Sanità di territorio: grandi investimenti

Grazie al Piano nazionale di Ripresa e Resilienza si torna a investire anche negli ex-valdesi

La Regione Piemonte investirà 430 milioni di euro, con fondi derivanti dal Pnrr e da altre fonti, per rafforzare il sistema della sanità territoriale: 214 milioni porteranno alla realizzazione di 91 case di comunità, 29 ospedali di comunità e 43 centrali operative territoriali; 78 milioni saranno utilizzati per l’ammodernamento del parco tecnologico delle strutture sanitarie; 138 milioni serviranno per l’adeguamento sismico di diversi ospedali. Pinerolo e soprattutto le valli escono con ottime prospettive dal piano; importanti riconoscimenti (e investimenti) riguarderanno Torre Pellice e Pomaretto, oltre a Cavour e il capoluogo. «Col nuovo piano nasce la medicina territoriale in Piemonte – ha annunciato il presidente Alberto Cirio –. La pandemia ha dimostrato la grave mancanza di un sistema ramificato in grado di curare i cittadini a casa propria o attraverso servizi di prossimità. Con questo enorme investimento lo potremo finalmente fare.
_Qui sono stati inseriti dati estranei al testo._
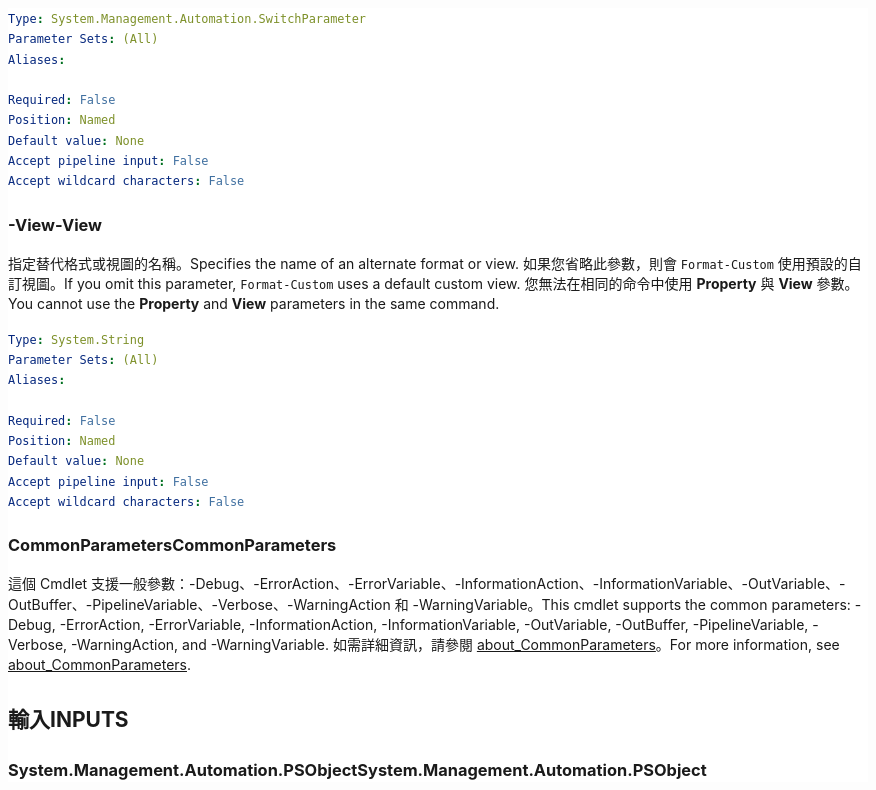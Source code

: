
 ```yaml
Type: System.Management.Automation.SwitchParameter
Parameter Sets: (All)
Aliases:

Required: False
Position: Named
Default value: None
Accept pipeline input: False
Accept wildcard characters: False
```

### <span data-ttu-id="a1d6f-166">-View</span><span class="sxs-lookup"><span data-stu-id="a1d6f-166">-View</span></span>

<span data-ttu-id="a1d6f-167">指定替代格式或視圖的名稱。</span><span class="sxs-lookup"><span data-stu-id="a1d6f-167">Specifies the name of an alternate format or view.</span></span> <span data-ttu-id="a1d6f-168">如果您省略此參數，則會 `Format-Custom` 使用預設的自訂視圖。</span><span class="sxs-lookup"><span data-stu-id="a1d6f-168">If you omit this parameter, `Format-Custom` uses a default custom view.</span></span> <span data-ttu-id="a1d6f-169">您無法在相同的命令中使用 **Property** 與 **View** 參數。</span><span class="sxs-lookup"><span data-stu-id="a1d6f-169">You cannot use the **Property** and **View** parameters in the same command.</span></span>

```yaml
Type: System.String
Parameter Sets: (All)
Aliases:

Required: False
Position: Named
Default value: None
Accept pipeline input: False
Accept wildcard characters: False
```

### <span data-ttu-id="a1d6f-170">CommonParameters</span><span class="sxs-lookup"><span data-stu-id="a1d6f-170">CommonParameters</span></span>

<span data-ttu-id="a1d6f-171">這個 Cmdlet 支援一般參數：-Debug、-ErrorAction、-ErrorVariable、-InformationAction、-InformationVariable、-OutVariable、-OutBuffer、-PipelineVariable、-Verbose、-WarningAction 和 -WarningVariable。</span><span class="sxs-lookup"><span data-stu-id="a1d6f-171">This cmdlet supports the common parameters: -Debug, -ErrorAction, -ErrorVariable, -InformationAction, -InformationVariable, -OutVariable, -OutBuffer, -PipelineVariable, -Verbose, -WarningAction, and -WarningVariable.</span></span> <span data-ttu-id="a1d6f-172">如需詳細資訊，請參閱 [about_CommonParameters](https://go.microsoft.com/fwlink/?LinkID=113216)。</span><span class="sxs-lookup"><span data-stu-id="a1d6f-172">For more information, see [about_CommonParameters](https://go.microsoft.com/fwlink/?LinkID=113216).</span></span>

## <span data-ttu-id="a1d6f-173">輸入</span><span class="sxs-lookup"><span data-stu-id="a1d6f-173">INPUTS</span></span>

### <span data-ttu-id="a1d6f-174">System.Management.Automation.PSObject</span><span class="sxs-lookup"><span data-stu-id="a1d6f-174">System.Management.Automation.PSObject</span></span>
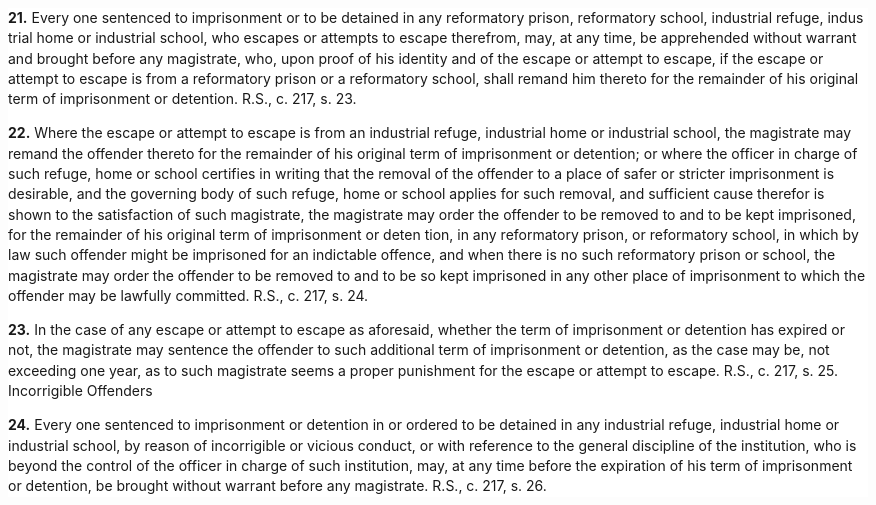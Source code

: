 **21.** Every one sentenced to imprisonment
or to be detained in any reformatory prison,
reformatory school, industrial refuge, indus
trial home or industrial school, who escapes
or attempts to escape therefrom, may, at any
time, be apprehended without warrant and
brought before any magistrate, who, upon
proof of his identity and of the escape or
attempt to escape, if the escape or attempt to
escape is from a reformatory prison or a
reformatory school, shall remand him thereto
for the remainder of his original term of
imprisonment or detention. R.S., c. 217, s. 23.

**22.** Where the escape or attempt to escape
is from an industrial refuge, industrial home
or industrial school, the magistrate may
remand the offender thereto for the remainder
of his original term of imprisonment or
detention; or where the officer in charge of
such refuge, home or school certifies in writing
that the removal of the offender to a place of
safer or stricter imprisonment is desirable,
and the governing body of such refuge, home
or school applies for such removal, and
sufficient cause therefor is shown to the
satisfaction of such magistrate, the magistrate
may order the offender to be removed to and
to be kept imprisoned, for the remainder of
his original term of imprisonment or deten
tion, in any reformatory prison, or reformatory
school, in which by law such offender might
be imprisoned for an indictable offence, and
when there is no such reformatory prison or
school, the magistrate may order
the offender to be removed to and to be so
kept imprisoned in any other place of
imprisonment to which the offender may be
lawfully committed. R.S., c. 217, s. 24.

**23.** In the case of any escape or attempt to
escape as aforesaid, whether the term of
imprisonment or detention has expired or not,
the magistrate may sentence the offender to
such additional term of imprisonment or
detention, as the case may be, not exceeding
one year, as to such magistrate seems a proper
punishment for the escape or attempt to
escape. R.S., c. 217, s. 25.
Incorrigible Offenders

**24.** Every one sentenced to imprisonment
or detention in or ordered to be detained in
any industrial refuge, industrial home or
industrial school, by reason of incorrigible or
vicious conduct, or with reference to the
general discipline of the institution, who is
beyond the control of the officer in charge of
such institution, may, at any time before the
expiration of his term of imprisonment or
detention, be brought without warrant before
any magistrate. R.S., c. 217, s. 26.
In alcuni casi le risorse serviranno per potenziare strutture già esistenti e in altri casi per riaprirle o realizzarle ex-novo. È un momento storico, perché dal 2014 i posti letto del servizio sanitario in Piemonte hanno sempre subito tagli e riduzioni, mentre oggi per la prima volta torniamo a incrementarli attivandone 1.000 in più. Nelle prossime settimane condivideremo questa proposta con il Consiglio regionale e con i territori per arrivare al più presto all’approvazione finale del Piano e renderlo immediatamente operativo». 
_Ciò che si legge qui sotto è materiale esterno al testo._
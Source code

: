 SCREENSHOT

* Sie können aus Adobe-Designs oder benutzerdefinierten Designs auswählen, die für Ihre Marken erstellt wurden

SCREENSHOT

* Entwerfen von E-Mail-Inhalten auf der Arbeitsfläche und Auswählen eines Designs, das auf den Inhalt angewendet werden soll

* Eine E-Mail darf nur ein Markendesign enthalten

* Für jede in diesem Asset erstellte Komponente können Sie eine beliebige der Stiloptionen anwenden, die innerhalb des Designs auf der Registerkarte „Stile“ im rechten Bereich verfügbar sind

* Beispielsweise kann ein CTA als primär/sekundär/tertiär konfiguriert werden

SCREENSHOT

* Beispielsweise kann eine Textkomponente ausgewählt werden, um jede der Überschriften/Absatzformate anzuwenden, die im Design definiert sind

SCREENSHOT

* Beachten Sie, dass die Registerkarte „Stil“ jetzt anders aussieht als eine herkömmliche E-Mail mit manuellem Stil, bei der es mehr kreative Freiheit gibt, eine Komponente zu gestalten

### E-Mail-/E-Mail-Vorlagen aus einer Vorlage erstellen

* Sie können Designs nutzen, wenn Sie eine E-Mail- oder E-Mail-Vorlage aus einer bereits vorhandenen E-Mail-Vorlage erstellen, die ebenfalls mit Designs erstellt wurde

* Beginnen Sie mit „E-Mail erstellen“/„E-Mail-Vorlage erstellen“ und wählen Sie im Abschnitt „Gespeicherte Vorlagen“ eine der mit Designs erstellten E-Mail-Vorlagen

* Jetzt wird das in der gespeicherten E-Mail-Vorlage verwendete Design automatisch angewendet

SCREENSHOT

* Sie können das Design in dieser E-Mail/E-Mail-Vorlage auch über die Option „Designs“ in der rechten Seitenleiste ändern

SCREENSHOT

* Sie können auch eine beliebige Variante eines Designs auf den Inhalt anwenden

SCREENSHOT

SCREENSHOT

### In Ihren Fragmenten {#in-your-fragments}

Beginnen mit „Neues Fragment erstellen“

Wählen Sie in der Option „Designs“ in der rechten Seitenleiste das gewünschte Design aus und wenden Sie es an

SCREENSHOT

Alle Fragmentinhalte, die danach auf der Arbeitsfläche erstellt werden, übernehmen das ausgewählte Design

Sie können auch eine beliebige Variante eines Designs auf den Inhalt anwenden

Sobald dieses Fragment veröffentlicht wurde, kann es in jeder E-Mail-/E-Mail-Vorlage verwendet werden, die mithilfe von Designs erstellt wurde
L’assessore alla Sanità Luigi Genesio Icardi definisce la delibera, che passa ora all’esame del Consiglio regionale, «un massiccio investimento per promuovere un nuovo modello di presa in carico del paziente che garantisca il migliore rapporto di continuità assistenziale nel percorso di cura tra ospedale e territorio e viceversa». A Torre Pellice l’ex ospedale valdese ospiterà sia il servizio di “ospedale di comunità” sia quello di “casa di comunità”; l’ospedale di Pomaretto a sua volta diverrà “ospedale di comunità” mentre a Cavour sorgerà una “Casa di comunità”; per Pinerolo, oggetto negli ultimi anni di rilevanti interventi strutturali, sono previsti investimenti sulla sede centrale operativa. 
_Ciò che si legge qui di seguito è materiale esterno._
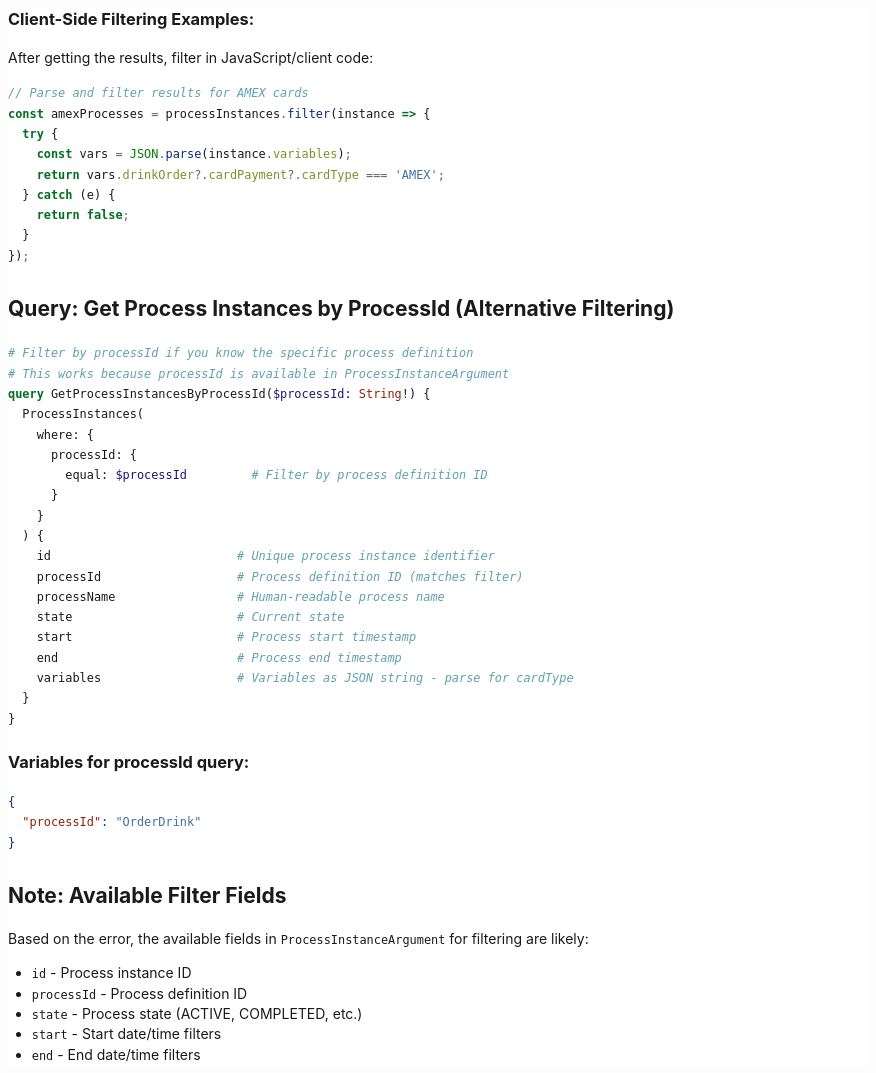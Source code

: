 ### Client-Side Filtering Examples:

After getting the results, filter in JavaScript/client code:

```javascript
// Parse and filter results for AMEX cards
const amexProcesses = processInstances.filter(instance => {
  try {
    const vars = JSON.parse(instance.variables);
    return vars.drinkOrder?.cardPayment?.cardType === 'AMEX';
  } catch (e) {
    return false;
  }
});
```

## Query: Get Process Instances by ProcessId (Alternative Filtering)

```graphql
# Filter by processId if you know the specific process definition
# This works because processId is available in ProcessInstanceArgument
query GetProcessInstancesByProcessId($processId: String!) {
  ProcessInstances(
    where: {
      processId: {
        equal: $processId         # Filter by process definition ID
      }
    }
  ) {
    id                          # Unique process instance identifier
    processId                   # Process definition ID (matches filter)
    processName                 # Human-readable process name
    state                       # Current state
    start                       # Process start timestamp
    end                         # Process end timestamp
    variables                   # Variables as JSON string - parse for cardType
  }
}
```

### Variables for processId query:
```json
{
  "processId": "OrderDrink"
}
```

## Note: Available Filter Fields

Based on the error, the available fields in `ProcessInstanceArgument` for filtering are likely:
- `id` - Process instance ID
- `processId` - Process definition ID  
- `state` - Process state (ACTIVE, COMPLETED, etc.)
- `start` - Start date/time filters
- `end` - End date/time filters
Ma in concreto di che cosa stiamo parlando? L’ospedale di comunità è una struttura della rete territoriale a ricovero breve e destinata a pazienti che necessitano interventi sanitari a bassa intensità clinica, intermedia tra la rete territoriale e l’ospedale, di norma dotata di 20 posti letto, che possono arrivare fino a 40. La casa di comunità è una struttura in cui opera una équipe multi professionale di medici di medicina generale, medici specialistici, infermieri di comunità, altri professionisti della salute e può ospitare anche assistenti sociali.

La centrale operativa territoriale è lo strumento organizzativo che svolge una funzione di coordinamento della presa in carico del cittadino/paziente e raccordo tra servizi e soggetti coinvolti nel processo assistenziale nei diversi setting assistenziali: attività territoriali, sanitarie e sociosanitarie, ospedaliere e della rete di emergenza-urgenza. Per Torino e la sua area metropolitana l’investimento complessivo è di oltre 205 milioni di euro, che serviranno per 48 case di comunità (per un totale di 72 milioni di euro), 15 ospedali di comunità (37,5 milioni di euro) e 23 centrali operative territoriali (per un totale di 2,3 milioni di euro), a cui si aggiungono per l’ammodernamento tecnologico circa 37 milioni e altri 57 milioni per l’adeguamento sismico.